Good luck to you and your wife for this is a terrible road to travel.


Sent from my iPhone using Tapatalk

Reactions: Like 4 | Agree 3 | Informative 1


----------



## BuzzGlo

As I understand it cancer ( most if not all) occurs when the DNA in the cell is damaged. The body has mechanisms to destroy damaged cells but with excessive exposure to the source that is damaging cells it cant keep up. Over years the few damaged cells that remain have replicated and become clusters of damaged cells acting out of how those should because DNA along with hormones and other chemical dictate how they should behave. This is generally when doctors pick it up. So in short cancer starts years before its diagnosed. The body repairs, replaces and fights off damage but it can never truly correct (rejuvenate) itself.

I stand to be correct as that the little I can recall from high school. 

God be with you and your wife in this time.

Reactions: Like 3 | Agree 1 | Informative 1


----------



## Johnny2Puffs

Thanks for all the words of encouragement. Much appreciated as we have no support here other than the medical team.
I have been looking at cannabis oil on the internet and how it kick starts the body's immune system to fight most cancers. My wife is willing to try anything but even though cannabis usage is not a criminal offence here it cannot be purchased.
You can buy it online in the US but they will not ship outside of the US but I will carry on searching.

Reactions: Like 3


----------



## KB_314

Wishing you and your wife much strength @Johnny2Puffs - someone close to us is benefiting from cannabis treatment and their starting point was just asking their family doctor about it (but I guess it depends on the doctor and the relationship). Thoughts are with you


----------



## DoubleD

Johnny2Puffs said:


> Thanks for all the words of encouragement. Much appreciated as we have no support here other than the medical team.
> I have been looking at cannabis oil on the internet and how it kick starts the body's immune system to fight most cancers. My wife is willing to try anything but even though cannabis usage is not a criminal offence here it cannot be purchased.
> You can buy it online in the US but they will not ship outside of the US but I will carry on searching.



Time to grow bud

Reactions: Agree 1 | Funny 1


----------



## Lingogrey

I am so sorry @Johnny2Puffs ! I wish your wife and you much strength and grace for this time


----------



## Coldcat

So sorry to hear about this news  Thoughts are with you and your wife.
This coming weekend we going to visit my girls grandfather in Richards Bay, just recently discovered he's got lung cancer and also too late in discovery  Never smoked in his life but worked in the coal mines. 

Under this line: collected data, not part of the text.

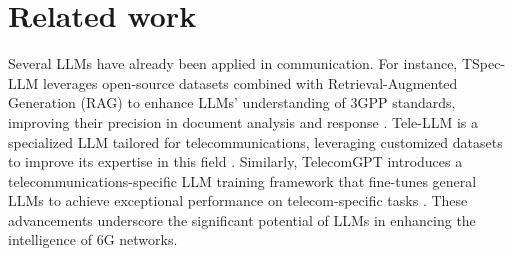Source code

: \section{Related work}
Several LLMs have already been applied in communication. For instance, TSpec-LLM leverages open-source datasets combined with  Retrieval-Augmented Generation (RAG) to enhance LLMs’ understanding of 3GPP standards, improving their precision in document analysis and response \cite{nikbakht2024tspec}. Tele-LLM is a specialized LLM tailored for telecommunications, leveraging customized datasets to improve its expertise in this field \cite{RN17}. Similarly, TelecomGPT introduces a telecommunications-specific LLM training framework that fine-tunes general LLMs to achieve exceptional performance on telecom-specific tasks \cite{zou2024telecomgpt}. These advancements underscore the significant potential of LLMs in enhancing the intelligence of 6G networks.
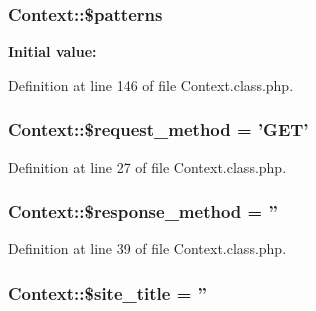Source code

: \hypertarget{classContext_a257fa15929338411949a173ff34ab35d}{
\subsubsection[{\$patterns}]{\setlength{\rightskip}{0pt plus 5cm}Context\+::\$patterns}}\label{classContext_a257fa15929338411949a173ff34ab35d}
{\bfseries Initial value\+:}


Definition at line 146 of file Context.\+class.\+php.

\hypertarget{classContext_a1e80f487f65708456eb17be0024aee50}{
\subsubsection[{\$request\+\_\+method}]{\setlength{\rightskip}{0pt plus 5cm}Context\+::\$request\+\_\+method = 'G\+E\+T'}}\label{classContext_a1e80f487f65708456eb17be0024aee50}


Definition at line 27 of file Context.\+class.\+php.

\hypertarget{classContext_a383836fb81ee24d673c7145e4d2eb030}{
\subsubsection[{\$response\+\_\+method}]{\setlength{\rightskip}{0pt plus 5cm}Context\+::\$response\+\_\+method = ''}}\label{classContext_a383836fb81ee24d673c7145e4d2eb030}


Definition at line 39 of file Context.\+class.\+php.

\hypertarget{classContext_a3663ad0bbcb194dbb5766db96c9ecefb}{
\subsubsection[{\$site\+\_\+title}]{\setlength{\rightskip}{0pt plus 5cm}Context\+::\$site\+\_\+title = ''}}\label{classContext_a3663ad0bbcb194dbb5766db96c9ecefb}



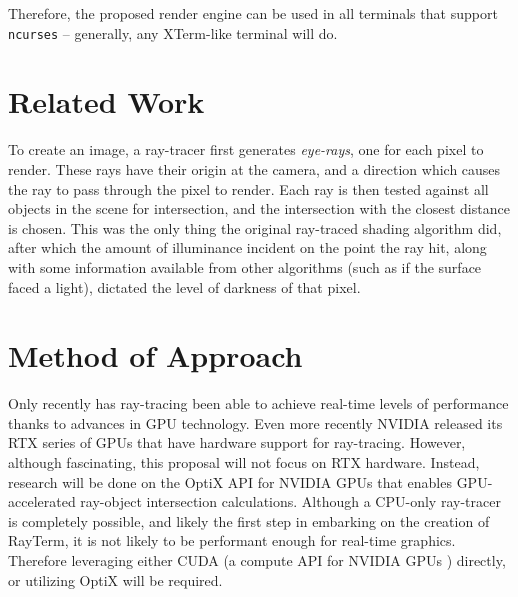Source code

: \documentclass[11pt]{article}
\newcommand{\name}{{\sc RayTerm}}
\begin{document}
Therefore, the proposed render engine can be used in all terminals that support \texttt{ncurses} -- generally, any XTerm-like terminal will do.

\section{Related Work}
\label{sec:relatedwork}


To create an image, a ray-tracer first generates {\it eye-rays}, one for each pixel to render.
These rays have their origin at the camera, and a direction which causes the ray to pass through the pixel to render.
Each ray is then tested against all objects in the scene for intersection, and the intersection with the closest distance is chosen.
This was the only thing the original ray-traced shading algorithm \cite{appel1968some} did, after which the amount of illuminance incident on the point the ray hit, along with some information available from other algorithms (such as if the surface faced a light), dictated the level of darkness of that pixel.


\section{Method of Approach}
\label{sec:method}


Only recently has ray-tracing been able to achieve real-time levels of performance thanks to advances in GPU technology. Even more recently NVIDIA released its RTX series of GPUs that have hardware support for ray-tracing. However, although fascinating, this proposal will not focus on RTX hardware. Instead, research will be done on the OptiX API \cite{parker2010optix} for NVIDIA GPUs that enables GPU-accelerated ray-object intersection calculations. Although a CPU-only ray-tracer is completely possible, and likely the first step in embarking on the creation of \name, it is not likely to be performant enough for real-time graphics. Therefore leveraging either CUDA (a compute API for NVIDIA GPUs \cite{nvidia2011cuda}) directly, or utilizing OptiX will be required.
\end{document}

Without sounding like a vegan hippy, Please look into the benefits of an all vegetable diet. Saw a very eye opening documentary regarding how it's very beneficial to cancer patients. I myself still eat meat, my girl wants to change and trying to get her family to do the same for her grandfather. Show was called Forks Over Knives.

Reactions: Like 2


----------



## Vape Mix

Unfortunately .... there is no time frame ... and the damage cigarettes does is tremendous ... its a killing drug ... we all took willingly ... but once it has you .. you are hooked ... and it destroys you, your body and your soul .... watch the movie ... A billion Lives ... and eye opener!!!
So sorry for what is happening to you ... cannibis ... is the help you might need ... stongs!!

Reactions: Agree 1


----------



## Darryn Du Plessis

Time to get us a western cape farm;


DoubleD said:


> Time to grow bud

Reactions: Funny 2


----------



## Darryn Du Plessis

Darryn Du Plessis said:


> Time to get us a western cape farm;


Can we please do a group buy for future profits and benefits to become a strong vape community, and then we've got a western cape base we can do our own Afrikan Burn on ?   ♥

Reactions: Like 1


----------



## Vape Mix

This all comes down to what they were trying to say in the movie "A billion lives" I know I am going to pay for being a smoker since the age of 13 ... no wait I was a smoker in my mothers womb .... when smoking was cool ... and veryone did it .... but I am now glad I found a replacement ... VAPING .. and I can feel the difference ....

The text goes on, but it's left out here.